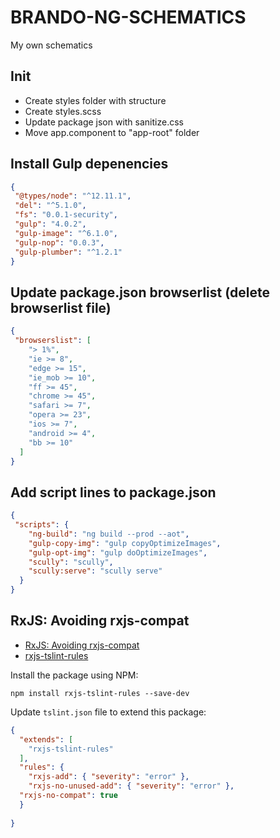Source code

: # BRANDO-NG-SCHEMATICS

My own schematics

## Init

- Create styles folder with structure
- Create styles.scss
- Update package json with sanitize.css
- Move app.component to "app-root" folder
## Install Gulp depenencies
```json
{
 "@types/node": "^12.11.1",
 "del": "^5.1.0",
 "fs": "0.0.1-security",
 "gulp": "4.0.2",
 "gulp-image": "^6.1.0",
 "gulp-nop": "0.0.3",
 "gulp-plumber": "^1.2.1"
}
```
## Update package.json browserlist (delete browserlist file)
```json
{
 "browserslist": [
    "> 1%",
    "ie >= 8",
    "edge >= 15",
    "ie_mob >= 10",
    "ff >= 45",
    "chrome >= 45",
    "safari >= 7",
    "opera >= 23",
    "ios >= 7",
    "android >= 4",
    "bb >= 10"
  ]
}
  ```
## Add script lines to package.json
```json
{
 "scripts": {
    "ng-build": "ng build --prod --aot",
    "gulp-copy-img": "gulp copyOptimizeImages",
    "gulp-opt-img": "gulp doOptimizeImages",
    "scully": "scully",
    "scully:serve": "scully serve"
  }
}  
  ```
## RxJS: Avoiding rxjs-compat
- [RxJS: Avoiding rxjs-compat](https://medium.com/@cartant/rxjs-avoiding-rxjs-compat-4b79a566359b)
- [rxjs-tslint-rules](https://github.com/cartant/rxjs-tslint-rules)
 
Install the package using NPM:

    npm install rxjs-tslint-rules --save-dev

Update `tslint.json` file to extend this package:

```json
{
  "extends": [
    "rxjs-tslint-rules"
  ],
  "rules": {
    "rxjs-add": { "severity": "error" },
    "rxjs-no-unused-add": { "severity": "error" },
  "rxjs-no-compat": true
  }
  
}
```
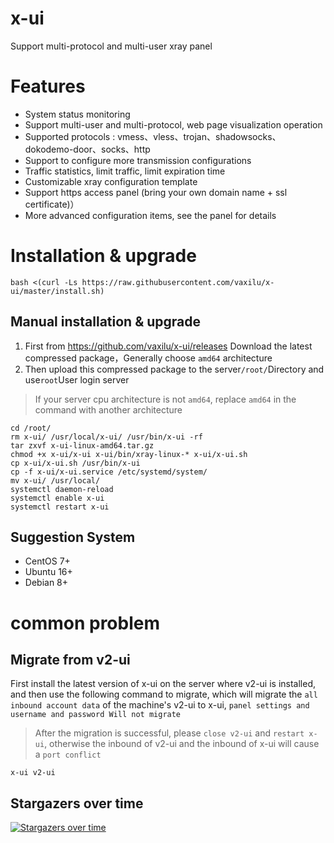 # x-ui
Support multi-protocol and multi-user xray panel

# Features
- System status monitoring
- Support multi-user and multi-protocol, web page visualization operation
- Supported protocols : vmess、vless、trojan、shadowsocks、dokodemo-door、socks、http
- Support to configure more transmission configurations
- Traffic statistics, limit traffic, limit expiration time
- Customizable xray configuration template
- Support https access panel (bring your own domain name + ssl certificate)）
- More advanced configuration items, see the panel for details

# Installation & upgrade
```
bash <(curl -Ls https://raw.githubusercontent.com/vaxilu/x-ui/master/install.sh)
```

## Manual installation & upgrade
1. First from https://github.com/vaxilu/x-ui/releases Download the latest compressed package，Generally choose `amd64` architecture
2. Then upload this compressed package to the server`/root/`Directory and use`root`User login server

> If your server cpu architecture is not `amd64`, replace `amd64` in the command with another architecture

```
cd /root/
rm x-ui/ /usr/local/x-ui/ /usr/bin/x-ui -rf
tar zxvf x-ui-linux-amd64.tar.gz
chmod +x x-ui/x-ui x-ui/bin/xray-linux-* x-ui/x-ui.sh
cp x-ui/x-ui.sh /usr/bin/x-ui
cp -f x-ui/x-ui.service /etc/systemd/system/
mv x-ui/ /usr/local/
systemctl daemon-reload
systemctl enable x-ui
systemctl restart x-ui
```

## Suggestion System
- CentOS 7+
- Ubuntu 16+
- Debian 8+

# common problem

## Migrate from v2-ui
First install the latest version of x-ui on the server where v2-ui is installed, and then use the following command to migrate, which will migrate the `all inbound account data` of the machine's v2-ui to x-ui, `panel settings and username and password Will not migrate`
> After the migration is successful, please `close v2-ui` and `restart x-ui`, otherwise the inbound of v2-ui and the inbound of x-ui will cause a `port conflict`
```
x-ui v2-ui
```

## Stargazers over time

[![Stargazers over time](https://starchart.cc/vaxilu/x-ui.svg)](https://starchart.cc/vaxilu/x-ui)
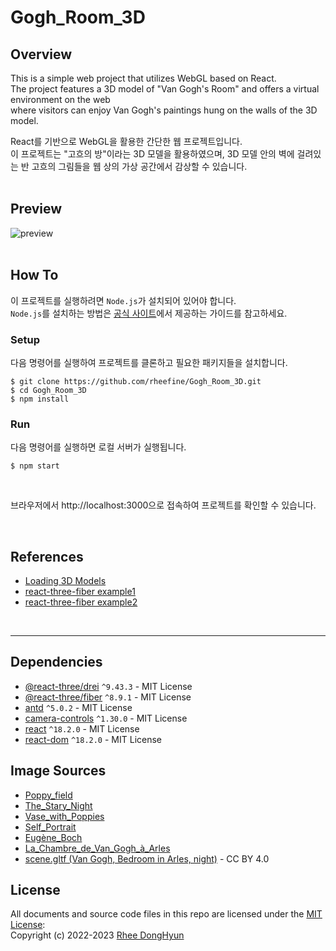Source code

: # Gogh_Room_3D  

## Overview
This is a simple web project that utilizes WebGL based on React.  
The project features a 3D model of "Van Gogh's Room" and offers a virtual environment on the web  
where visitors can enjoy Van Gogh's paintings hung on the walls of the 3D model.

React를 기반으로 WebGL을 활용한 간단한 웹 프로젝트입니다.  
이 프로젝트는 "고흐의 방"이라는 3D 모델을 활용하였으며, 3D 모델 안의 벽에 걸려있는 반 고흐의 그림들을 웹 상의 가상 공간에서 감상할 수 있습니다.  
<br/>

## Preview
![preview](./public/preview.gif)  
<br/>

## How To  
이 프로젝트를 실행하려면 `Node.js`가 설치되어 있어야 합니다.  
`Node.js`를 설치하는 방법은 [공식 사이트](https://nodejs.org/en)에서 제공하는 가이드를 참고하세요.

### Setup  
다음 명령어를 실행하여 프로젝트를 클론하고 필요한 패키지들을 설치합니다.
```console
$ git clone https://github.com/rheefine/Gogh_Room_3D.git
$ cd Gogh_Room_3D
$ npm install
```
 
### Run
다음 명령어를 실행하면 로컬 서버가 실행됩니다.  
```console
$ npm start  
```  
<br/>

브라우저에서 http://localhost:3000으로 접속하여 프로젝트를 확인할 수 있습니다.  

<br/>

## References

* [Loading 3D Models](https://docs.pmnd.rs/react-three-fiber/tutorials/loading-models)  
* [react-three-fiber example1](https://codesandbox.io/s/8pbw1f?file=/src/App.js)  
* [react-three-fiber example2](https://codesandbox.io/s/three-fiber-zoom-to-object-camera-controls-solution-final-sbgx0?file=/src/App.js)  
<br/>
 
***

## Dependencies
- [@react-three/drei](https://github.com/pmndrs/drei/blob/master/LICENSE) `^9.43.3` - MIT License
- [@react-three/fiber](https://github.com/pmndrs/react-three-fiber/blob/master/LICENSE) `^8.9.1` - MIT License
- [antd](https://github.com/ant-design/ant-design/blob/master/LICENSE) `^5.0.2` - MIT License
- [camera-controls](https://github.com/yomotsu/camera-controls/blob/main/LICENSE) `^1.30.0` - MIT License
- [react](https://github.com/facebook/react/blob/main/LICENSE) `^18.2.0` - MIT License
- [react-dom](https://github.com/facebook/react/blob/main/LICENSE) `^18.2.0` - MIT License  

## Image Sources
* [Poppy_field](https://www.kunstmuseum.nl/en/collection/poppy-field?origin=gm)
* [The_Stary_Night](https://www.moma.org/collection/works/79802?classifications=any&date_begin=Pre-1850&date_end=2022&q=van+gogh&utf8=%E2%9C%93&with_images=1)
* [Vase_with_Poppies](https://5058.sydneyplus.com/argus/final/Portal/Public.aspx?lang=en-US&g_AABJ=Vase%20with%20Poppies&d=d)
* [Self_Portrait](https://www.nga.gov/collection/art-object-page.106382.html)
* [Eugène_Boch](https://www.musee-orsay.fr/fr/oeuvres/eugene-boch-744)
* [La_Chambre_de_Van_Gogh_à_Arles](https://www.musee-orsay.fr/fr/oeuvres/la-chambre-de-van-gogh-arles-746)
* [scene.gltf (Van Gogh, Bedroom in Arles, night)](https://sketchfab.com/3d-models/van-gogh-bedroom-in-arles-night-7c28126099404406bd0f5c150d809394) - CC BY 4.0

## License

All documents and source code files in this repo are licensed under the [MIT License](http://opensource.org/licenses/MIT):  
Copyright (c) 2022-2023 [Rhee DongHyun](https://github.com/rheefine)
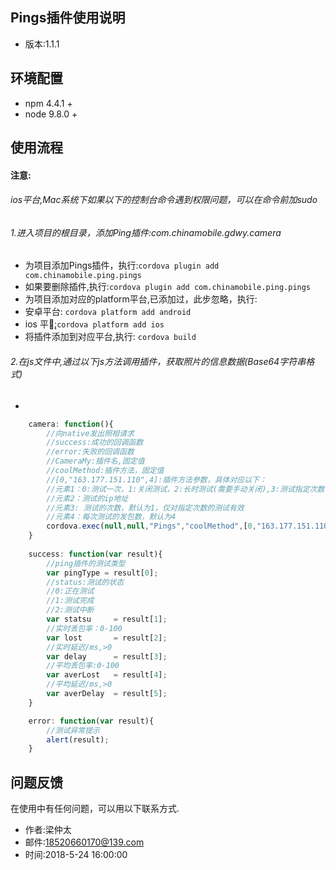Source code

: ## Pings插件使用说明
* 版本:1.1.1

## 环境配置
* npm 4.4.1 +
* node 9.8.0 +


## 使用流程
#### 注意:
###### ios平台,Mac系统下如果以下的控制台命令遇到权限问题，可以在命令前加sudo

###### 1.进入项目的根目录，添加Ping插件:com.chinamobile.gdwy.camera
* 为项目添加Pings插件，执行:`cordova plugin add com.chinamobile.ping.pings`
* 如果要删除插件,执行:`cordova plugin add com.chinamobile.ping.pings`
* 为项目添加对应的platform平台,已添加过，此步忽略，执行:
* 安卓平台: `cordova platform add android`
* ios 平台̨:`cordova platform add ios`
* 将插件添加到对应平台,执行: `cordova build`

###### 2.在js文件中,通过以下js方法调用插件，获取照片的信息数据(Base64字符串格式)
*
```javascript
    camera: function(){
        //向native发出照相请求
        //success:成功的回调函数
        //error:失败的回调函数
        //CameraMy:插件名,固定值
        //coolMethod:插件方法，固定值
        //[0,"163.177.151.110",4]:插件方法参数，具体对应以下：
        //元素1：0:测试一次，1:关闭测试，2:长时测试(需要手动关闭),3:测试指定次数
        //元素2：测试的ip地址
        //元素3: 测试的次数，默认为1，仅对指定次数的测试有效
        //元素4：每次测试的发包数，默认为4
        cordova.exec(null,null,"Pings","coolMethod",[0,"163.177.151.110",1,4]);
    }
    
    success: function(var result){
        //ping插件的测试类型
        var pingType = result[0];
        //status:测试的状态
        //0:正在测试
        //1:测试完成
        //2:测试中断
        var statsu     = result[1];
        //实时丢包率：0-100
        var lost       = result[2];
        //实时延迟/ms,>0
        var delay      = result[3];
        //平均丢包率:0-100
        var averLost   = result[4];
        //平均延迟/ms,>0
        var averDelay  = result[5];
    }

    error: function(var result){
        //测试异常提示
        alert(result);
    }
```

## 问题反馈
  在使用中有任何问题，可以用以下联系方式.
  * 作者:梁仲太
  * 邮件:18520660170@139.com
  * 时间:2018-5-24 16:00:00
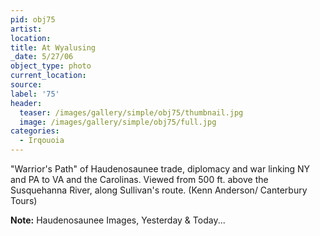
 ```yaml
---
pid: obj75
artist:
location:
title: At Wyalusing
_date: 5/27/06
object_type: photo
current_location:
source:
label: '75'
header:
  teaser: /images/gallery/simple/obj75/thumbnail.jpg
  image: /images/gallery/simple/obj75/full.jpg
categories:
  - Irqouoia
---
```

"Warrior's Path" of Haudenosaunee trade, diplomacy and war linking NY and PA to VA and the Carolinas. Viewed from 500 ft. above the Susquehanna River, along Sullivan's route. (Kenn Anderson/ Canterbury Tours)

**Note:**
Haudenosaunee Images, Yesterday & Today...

·····

◆ What to work on
The required output is the exact lines from the opening line of the entries through the line with "Install the package", inclusive, without pictures.

◆ The completed task
Source code

: # BRANDO-NG-SCHEMATICS

My own schematics

## Init

- Create styles folder with structure
- Create styles.scss
- Update package json with sanitize.css
- Move app.component to "app-root" folder
## Install Gulp depenencies
```json
{
 "@types/node": "^12.11.1",
 "del": "^5.1.0",
 "fs": "0.0.1-security",
 "gulp": "4.0.2",
 "gulp-image": "^6.1.0",
 "gulp-nop": "0.0.3",
 "gulp-plumber": "^1.2.1"
}
```
## Update package.json browserlist (delete browserlist file)
```json
{
 "browserslist": [
    "> 1%",
    "ie >= 8",
    "edge >= 15",
    "ie_mob >= 10",
    "ff >= 45",
    "chrome >= 45",
    "safari >= 7",
    "opera >= 23",
    "ios >= 7",
    "android >= 4",
    "bb >= 10"
  ]
}
  ```
## Add script lines to package.json
```json
{
 "scripts": {
    "ng-build": "ng build --prod --aot",
    "gulp-copy-img": "gulp copyOptimizeImages",
    "gulp-opt-img": "gulp doOptimizeImages",
    "scully": "scully",
    "scully:serve": "scully serve"
  }
}  
  ```
## RxJS: Avoiding rxjs-compat
- [RxJS: Avoiding rxjs-compat](https://medium.com/@cartant/rxjs-avoiding-rxjs-compat-4b79a566359b)
- [rxjs-tslint-rules](https://github.com/cartant/rxjs-tslint-rules)
 
Install the package using NPM:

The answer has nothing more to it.